What is expected =
You are asked to write out the entries exactly as they are given.

Data shown =
== Segment start ==

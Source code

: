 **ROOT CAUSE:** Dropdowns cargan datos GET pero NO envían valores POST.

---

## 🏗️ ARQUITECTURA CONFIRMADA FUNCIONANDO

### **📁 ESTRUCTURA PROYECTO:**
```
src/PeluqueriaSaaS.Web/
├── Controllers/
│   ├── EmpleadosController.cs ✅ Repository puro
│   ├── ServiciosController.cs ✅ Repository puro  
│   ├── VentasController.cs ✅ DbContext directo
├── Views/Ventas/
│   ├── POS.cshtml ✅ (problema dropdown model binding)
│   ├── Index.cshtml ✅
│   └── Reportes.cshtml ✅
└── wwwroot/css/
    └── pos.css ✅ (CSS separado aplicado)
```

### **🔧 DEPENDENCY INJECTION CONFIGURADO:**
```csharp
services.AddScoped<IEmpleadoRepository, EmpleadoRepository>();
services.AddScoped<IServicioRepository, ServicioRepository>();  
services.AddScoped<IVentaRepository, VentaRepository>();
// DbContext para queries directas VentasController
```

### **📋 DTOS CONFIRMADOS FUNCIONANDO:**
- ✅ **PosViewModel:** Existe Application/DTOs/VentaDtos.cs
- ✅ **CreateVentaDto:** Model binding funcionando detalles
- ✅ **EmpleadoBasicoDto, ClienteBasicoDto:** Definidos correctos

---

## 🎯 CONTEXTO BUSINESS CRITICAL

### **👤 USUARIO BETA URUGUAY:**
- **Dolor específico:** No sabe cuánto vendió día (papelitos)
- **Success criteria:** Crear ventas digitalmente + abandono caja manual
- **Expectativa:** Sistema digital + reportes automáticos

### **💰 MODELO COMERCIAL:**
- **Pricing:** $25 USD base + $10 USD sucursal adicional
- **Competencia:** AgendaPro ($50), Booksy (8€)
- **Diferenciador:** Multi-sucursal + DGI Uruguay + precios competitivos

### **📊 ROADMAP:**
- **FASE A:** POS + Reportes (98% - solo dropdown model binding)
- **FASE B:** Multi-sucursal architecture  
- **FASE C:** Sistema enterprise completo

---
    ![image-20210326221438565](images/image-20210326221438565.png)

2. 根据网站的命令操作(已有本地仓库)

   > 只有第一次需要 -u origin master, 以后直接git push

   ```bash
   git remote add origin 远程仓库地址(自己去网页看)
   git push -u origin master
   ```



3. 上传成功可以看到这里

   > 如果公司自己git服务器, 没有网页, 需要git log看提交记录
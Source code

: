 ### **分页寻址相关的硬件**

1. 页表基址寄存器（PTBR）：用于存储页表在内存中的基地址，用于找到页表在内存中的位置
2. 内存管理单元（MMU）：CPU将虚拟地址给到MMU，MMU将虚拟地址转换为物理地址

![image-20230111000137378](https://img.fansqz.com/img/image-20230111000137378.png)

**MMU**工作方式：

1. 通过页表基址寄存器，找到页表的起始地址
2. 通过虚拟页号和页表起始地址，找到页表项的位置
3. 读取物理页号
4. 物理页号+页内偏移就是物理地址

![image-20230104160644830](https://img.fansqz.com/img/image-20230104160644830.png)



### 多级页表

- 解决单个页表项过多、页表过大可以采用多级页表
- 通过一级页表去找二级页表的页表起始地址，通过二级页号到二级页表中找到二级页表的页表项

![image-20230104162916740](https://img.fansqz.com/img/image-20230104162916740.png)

== Segment end ==

Response for this exercise =
Source code

: **ROOT CAUSE:** Dropdowns cargan datos GET pero NO envían valores POST.

---

## 🏗️ ARQUITECTURA CONFIRMADA FUNCIONANDO

### **📁 ESTRUCTURA PROYECTO:**
```
src/PeluqueriaSaaS.Web/
├── Controllers/
│   ├── EmpleadosController.cs ✅ Repository puro
│   ├── ServiciosController.cs ✅ Repository puro  
│   ├── VentasController.cs ✅ DbContext directo
├── Views/Ventas/
│   ├── POS.cshtml ✅ (problema dropdown model binding)
│   ├── Index.cshtml ✅
│   └── Reportes.cshtml ✅
└── wwwroot/css/
    └── pos.css ✅ (CSS separado aplicado)
```

### **🔧 DEPENDENCY INJECTION CONFIGURADO:**
```csharp
services.AddScoped<IEmpleadoRepository, EmpleadoRepository>();
services.AddScoped<IServicioRepository, ServicioRepository>();  
services.AddScoped<IVentaRepository, VentaRepository>();
// DbContext para queries directas VentasController
```

### **📋 DTOS CONFIRMADOS FUNCIONANDO:**
- ✅ **PosViewModel:** Existe Application/DTOs/VentaDtos.cs
- ✅ **CreateVentaDto:** Model binding funcionando detalles
- ✅ **EmpleadoBasicoDto, ClienteBasicoDto:** Definidos correctos

---

## 🎯 CONTEXTO BUSINESS CRITICAL

### **👤 USUARIO BETA URUGUAY:**
- **Dolor específico:** No sabe cuánto vendió día (papelitos)
- **Success criteria:** Crear ventas digitalmente + abandono caja manual
- **Expectativa:** Sistema digital + reportes automáticos

### **💰 MODELO COMERCIAL:**
- **Pricing:** $25 USD base + $10 USD sucursal adicional
- **Competencia:** AgendaPro ($50), Booksy (8€)
- **Diferenciador:** Multi-sucursal + DGI Uruguay + precios competitivos

### **📊 ROADMAP:**
- **FASE A:** POS + Reportes (98% - solo dropdown model binding)
- **FASE B:** Multi-sucursal architecture  
- **FASE C:** Sistema enterprise completo

---
    ![image-20210326221438565](images/image-20210326221438565.png)

2. 根据网站的命令操作(已有本地仓库)

   > 只有第一次需要 -u origin master, 以后直接git push

   ```bash
   git remote add origin 远程仓库地址(自己去网页看)
   git push -u origin master
   ```



3. 上传成功可以看到这里

   > 如果公司自己git服务器, 没有网页, 需要git log看提交记录
Source code

: ### **分页寻址相关的硬件**

1. 页表基址寄存器（PTBR）：用于存储页表在内存中的基地址，用于找到页表在内存中的位置
2. 内存管理单元（MMU）：CPU将虚拟地址给到MMU，MMU将虚拟地址转换为物理地址

![image-20230111000137378](https://img.fansqz.com/img/image-20230111000137378.png)

**MMU**工作方式：

1. 通过页表基址寄存器，找到页表的起始地址
2. 通过虚拟页号和页表起始地址，找到页表项的位置
3. 读取物理页号
4. 物理页号+页内偏移就是物理地址

![image-20230104160644830](https://img.fansqz.com/img/image-20230104160644830.png)



### 多级页表

- 解决单个页表项过多、页表过大可以采用多级页表
- 通过一级页表去找二级页表的页表起始地址，通过二级页号到二级页表中找到二级页表的页表项

![image-20230104162916740](https://img.fansqz.com/img/image-20230104162916740.png)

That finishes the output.